From one of our alert readers:
Snakes cover a wooden statue of St. Domenico at the beginning of the St. Domenico procession in Cocullo, central Italy, May 1, 2008. Every year on the first Thursday of May, snakes are placed onto the statue of St. Domenico and then the statue is carried in a procession through the town. St. Domenico is believed to be the patron saint for people who have been bitten by snakes.
COMPULSORY NOTE TO FRIGHTENED PROTESTANT READERS: Before you say anything else, you guys do the same stuff, too. Well, some of you. Okay, like maybe three out in the Ozarks. So it can't possibly be pagan. (Like three-piece suits). Plus, the snake-catchers in the area remove the reptiles' teeth beforehand, which sort of reduces the stunt value, though probably gives Providence a well-deserved break. Unlike Pentecostal snake-handling, there's less audience participation, and they also hand out pancakes to the festivity-goers, which really makes sure it's a good Catholic event. Maybe that's the pagan part.

That being said, this is not so much Catholic weirdness as Italian weirdness, and by no means is this sort of thing mandatory or even encouraged outside of Cocullo, even if, on some level, it's still kind of awesome. (You are not going to see this ritual at the local St. Astrodome's.) Still, I prefer my kitschy wooden processional statuary covered in dollar bills the way God intended.

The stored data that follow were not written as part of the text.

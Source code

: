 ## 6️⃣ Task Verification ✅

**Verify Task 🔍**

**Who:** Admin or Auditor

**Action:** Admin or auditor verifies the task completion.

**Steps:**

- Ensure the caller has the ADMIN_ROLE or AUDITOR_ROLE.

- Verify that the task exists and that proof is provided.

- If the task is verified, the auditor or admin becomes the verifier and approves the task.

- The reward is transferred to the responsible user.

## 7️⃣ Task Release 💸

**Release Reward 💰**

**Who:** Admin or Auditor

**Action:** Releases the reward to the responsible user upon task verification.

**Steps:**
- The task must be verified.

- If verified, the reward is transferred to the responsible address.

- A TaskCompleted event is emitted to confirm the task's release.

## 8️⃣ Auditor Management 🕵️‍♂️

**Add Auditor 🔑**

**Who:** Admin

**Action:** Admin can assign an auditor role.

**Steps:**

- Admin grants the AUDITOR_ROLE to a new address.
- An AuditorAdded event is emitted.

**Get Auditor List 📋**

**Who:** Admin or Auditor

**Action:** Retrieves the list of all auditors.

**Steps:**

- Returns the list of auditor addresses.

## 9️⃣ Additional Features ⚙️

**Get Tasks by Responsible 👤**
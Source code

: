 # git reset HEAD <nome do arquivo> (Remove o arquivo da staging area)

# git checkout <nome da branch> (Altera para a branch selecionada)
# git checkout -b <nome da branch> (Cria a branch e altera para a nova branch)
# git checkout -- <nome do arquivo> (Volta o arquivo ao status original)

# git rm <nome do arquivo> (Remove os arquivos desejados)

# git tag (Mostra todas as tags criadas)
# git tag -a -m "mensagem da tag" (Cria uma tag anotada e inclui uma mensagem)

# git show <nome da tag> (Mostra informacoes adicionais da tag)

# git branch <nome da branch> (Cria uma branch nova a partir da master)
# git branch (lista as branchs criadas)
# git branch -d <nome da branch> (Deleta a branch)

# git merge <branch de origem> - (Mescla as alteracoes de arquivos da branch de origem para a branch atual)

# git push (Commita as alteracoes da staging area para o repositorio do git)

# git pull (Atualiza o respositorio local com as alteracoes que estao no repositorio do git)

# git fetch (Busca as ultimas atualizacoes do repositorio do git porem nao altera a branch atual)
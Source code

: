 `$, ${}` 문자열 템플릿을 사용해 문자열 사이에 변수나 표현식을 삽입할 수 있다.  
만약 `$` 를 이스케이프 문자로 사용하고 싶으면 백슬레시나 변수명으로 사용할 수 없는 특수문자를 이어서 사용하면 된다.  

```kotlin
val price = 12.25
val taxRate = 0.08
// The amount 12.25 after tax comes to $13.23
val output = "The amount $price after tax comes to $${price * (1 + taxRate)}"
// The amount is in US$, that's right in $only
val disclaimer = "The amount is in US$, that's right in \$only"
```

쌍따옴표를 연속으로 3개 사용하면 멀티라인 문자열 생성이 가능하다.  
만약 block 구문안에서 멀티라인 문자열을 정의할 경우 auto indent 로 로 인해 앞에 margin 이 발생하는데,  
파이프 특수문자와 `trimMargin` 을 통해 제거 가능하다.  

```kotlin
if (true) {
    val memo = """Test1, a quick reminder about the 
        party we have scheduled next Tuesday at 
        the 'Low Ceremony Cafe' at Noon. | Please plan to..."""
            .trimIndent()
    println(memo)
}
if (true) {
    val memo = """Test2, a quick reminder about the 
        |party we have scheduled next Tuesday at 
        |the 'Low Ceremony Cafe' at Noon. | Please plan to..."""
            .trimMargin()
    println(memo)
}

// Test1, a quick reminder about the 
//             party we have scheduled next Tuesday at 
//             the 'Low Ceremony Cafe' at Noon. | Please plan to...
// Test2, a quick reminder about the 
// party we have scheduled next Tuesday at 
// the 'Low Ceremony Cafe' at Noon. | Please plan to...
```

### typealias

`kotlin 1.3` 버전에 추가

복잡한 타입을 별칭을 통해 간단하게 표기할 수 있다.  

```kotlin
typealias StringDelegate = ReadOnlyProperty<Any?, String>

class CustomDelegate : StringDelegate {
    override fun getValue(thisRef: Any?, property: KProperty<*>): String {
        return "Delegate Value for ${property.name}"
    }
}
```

BIOGRAPHICAL NOTE: San Domenico is not the same as our St. Dominic of Dominican fame; he's a local abbot who died in the early eleventh century and did the usual mix of penitence and preaching one comes to expect from Italian monastic saints. I gather he must have done something snake-related to be the celestial equivalent of poison control, or at the very least, had a pet mongoose, but the web isn't terribly helpful in that regard.

(Anyone want to commission a drawing of the good saint? On the other hand, perhaps better not to induce yet more nightmares in my patrons.)